(Stored data)
-=-=-

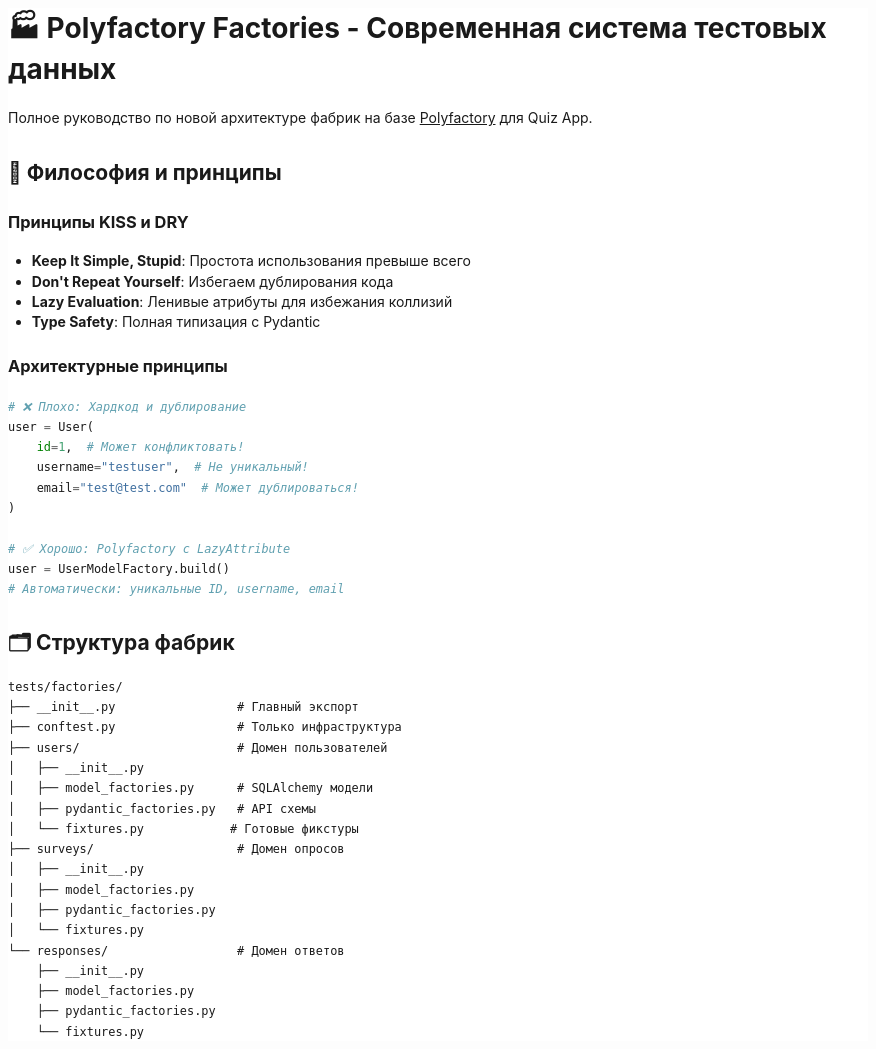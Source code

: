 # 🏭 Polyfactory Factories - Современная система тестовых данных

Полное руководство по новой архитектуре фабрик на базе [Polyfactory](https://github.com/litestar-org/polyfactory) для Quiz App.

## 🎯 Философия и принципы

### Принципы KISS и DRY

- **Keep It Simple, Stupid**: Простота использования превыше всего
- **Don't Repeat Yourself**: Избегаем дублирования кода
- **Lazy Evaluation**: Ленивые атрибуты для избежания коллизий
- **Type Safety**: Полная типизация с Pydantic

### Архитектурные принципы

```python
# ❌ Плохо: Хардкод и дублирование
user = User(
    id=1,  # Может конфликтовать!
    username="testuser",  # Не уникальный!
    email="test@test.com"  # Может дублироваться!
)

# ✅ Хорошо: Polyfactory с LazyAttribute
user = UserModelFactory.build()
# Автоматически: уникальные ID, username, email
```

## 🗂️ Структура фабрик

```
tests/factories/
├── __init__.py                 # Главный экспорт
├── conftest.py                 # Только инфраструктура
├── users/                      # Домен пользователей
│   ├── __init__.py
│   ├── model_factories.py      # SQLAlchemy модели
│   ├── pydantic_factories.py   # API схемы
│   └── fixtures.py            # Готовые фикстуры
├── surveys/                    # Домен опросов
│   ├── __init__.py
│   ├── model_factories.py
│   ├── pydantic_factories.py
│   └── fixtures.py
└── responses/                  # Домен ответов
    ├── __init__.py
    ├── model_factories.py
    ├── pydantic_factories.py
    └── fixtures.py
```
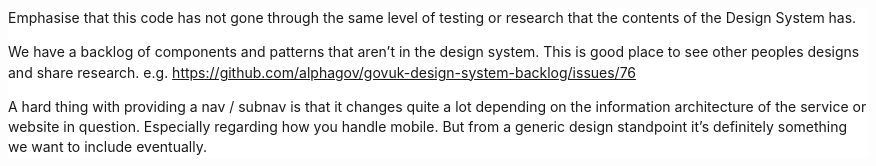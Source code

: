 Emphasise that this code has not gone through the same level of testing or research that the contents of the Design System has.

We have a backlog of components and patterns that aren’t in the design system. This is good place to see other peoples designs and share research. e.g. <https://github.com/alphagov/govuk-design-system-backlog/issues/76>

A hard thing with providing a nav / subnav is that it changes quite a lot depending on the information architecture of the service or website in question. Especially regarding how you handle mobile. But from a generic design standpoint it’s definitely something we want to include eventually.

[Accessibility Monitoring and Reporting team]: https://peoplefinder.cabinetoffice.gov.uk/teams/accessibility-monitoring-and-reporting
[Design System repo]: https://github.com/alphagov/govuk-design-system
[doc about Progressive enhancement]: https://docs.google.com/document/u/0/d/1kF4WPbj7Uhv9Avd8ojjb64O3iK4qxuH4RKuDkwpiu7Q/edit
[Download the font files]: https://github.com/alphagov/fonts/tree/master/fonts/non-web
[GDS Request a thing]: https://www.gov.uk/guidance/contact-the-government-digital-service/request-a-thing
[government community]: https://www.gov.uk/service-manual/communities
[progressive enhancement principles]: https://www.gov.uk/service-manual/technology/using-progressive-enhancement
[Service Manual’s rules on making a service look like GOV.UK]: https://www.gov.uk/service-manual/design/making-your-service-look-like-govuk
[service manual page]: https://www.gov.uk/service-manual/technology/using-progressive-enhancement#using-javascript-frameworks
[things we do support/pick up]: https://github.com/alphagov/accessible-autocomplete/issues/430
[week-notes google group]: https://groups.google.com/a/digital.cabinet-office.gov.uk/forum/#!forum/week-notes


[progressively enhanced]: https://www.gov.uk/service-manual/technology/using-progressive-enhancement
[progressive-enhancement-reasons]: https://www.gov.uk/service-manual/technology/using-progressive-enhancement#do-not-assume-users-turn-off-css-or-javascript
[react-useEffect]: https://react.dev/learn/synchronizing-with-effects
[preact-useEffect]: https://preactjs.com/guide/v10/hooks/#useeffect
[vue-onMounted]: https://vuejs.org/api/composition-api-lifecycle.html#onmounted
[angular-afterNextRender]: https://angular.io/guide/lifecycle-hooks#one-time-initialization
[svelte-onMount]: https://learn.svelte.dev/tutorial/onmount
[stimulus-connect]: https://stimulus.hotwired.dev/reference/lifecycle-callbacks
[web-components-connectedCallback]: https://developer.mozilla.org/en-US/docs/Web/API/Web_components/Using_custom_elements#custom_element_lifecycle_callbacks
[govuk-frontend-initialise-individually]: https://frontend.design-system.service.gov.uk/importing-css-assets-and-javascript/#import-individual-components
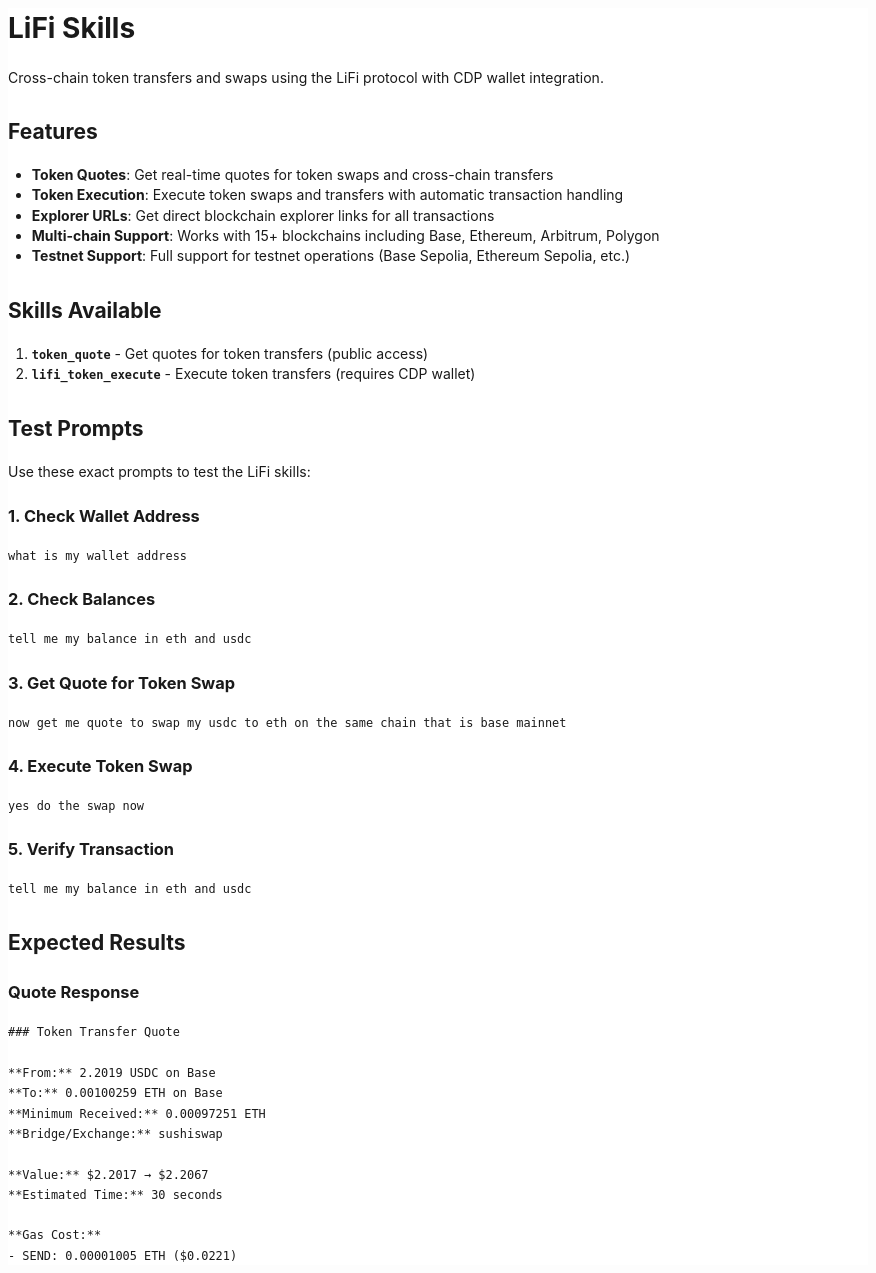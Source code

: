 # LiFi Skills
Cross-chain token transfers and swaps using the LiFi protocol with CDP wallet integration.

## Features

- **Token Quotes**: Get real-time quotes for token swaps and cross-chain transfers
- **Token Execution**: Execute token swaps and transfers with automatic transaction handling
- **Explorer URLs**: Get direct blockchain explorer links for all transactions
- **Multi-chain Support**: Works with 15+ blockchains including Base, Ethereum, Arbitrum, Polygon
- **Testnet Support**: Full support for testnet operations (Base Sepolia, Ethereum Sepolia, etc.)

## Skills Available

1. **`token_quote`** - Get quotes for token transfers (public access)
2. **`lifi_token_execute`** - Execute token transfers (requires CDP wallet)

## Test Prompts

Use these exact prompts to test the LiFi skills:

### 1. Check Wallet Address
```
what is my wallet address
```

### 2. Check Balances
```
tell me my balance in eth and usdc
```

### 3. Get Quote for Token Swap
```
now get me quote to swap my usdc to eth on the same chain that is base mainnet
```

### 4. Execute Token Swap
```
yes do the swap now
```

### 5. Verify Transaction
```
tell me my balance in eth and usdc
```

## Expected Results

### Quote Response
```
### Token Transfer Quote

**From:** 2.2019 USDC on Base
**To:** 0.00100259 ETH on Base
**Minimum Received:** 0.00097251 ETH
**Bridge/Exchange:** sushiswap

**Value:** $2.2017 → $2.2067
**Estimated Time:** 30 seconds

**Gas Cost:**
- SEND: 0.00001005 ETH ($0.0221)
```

-=-=-

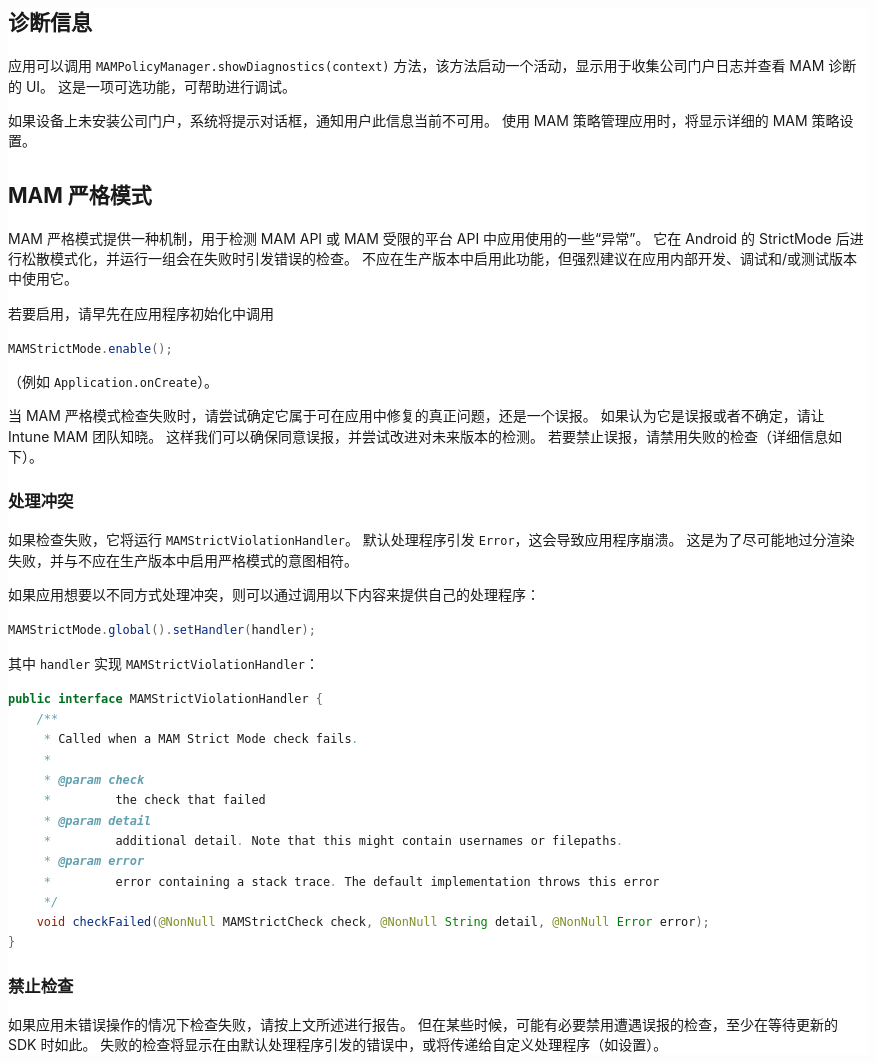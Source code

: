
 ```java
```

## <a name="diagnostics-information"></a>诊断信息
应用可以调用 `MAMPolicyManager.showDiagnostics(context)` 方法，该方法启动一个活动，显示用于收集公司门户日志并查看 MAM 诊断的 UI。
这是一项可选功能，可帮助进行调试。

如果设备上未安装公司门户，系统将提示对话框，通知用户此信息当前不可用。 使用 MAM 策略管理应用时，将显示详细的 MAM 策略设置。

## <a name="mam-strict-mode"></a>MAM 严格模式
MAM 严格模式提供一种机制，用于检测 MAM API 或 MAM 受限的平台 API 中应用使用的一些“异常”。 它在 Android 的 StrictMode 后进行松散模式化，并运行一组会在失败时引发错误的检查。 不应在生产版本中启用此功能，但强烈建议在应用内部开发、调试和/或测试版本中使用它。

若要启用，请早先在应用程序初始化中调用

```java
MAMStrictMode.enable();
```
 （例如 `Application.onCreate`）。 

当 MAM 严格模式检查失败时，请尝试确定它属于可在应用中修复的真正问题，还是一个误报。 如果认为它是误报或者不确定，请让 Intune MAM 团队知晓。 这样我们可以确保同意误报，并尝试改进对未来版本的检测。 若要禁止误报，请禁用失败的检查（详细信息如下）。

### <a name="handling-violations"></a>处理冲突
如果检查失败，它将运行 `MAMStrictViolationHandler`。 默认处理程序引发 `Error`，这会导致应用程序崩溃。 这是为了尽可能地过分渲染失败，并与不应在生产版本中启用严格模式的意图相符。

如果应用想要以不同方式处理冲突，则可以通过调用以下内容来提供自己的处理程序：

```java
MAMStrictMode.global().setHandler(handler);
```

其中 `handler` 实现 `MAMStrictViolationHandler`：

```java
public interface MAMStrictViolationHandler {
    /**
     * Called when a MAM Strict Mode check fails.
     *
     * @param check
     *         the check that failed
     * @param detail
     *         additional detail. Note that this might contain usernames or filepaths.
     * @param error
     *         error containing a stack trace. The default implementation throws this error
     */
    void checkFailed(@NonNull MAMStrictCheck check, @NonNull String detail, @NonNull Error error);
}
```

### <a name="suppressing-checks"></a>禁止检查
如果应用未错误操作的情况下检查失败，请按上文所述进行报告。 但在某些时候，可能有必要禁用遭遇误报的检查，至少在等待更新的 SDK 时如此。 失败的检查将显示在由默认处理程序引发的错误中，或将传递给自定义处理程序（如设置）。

-=-=-

DESCRIPTION OF THE TASK →
Identify every line above that includes the word "hooks", and show those lines.

TASK SOLUTION →
[preact-useEffect]: https://preactjs.com/guide/v10/hooks/#useeffect
[angular-afterNextRender]: https://angular.io/guide/lifecycle-hooks#one-time-initialization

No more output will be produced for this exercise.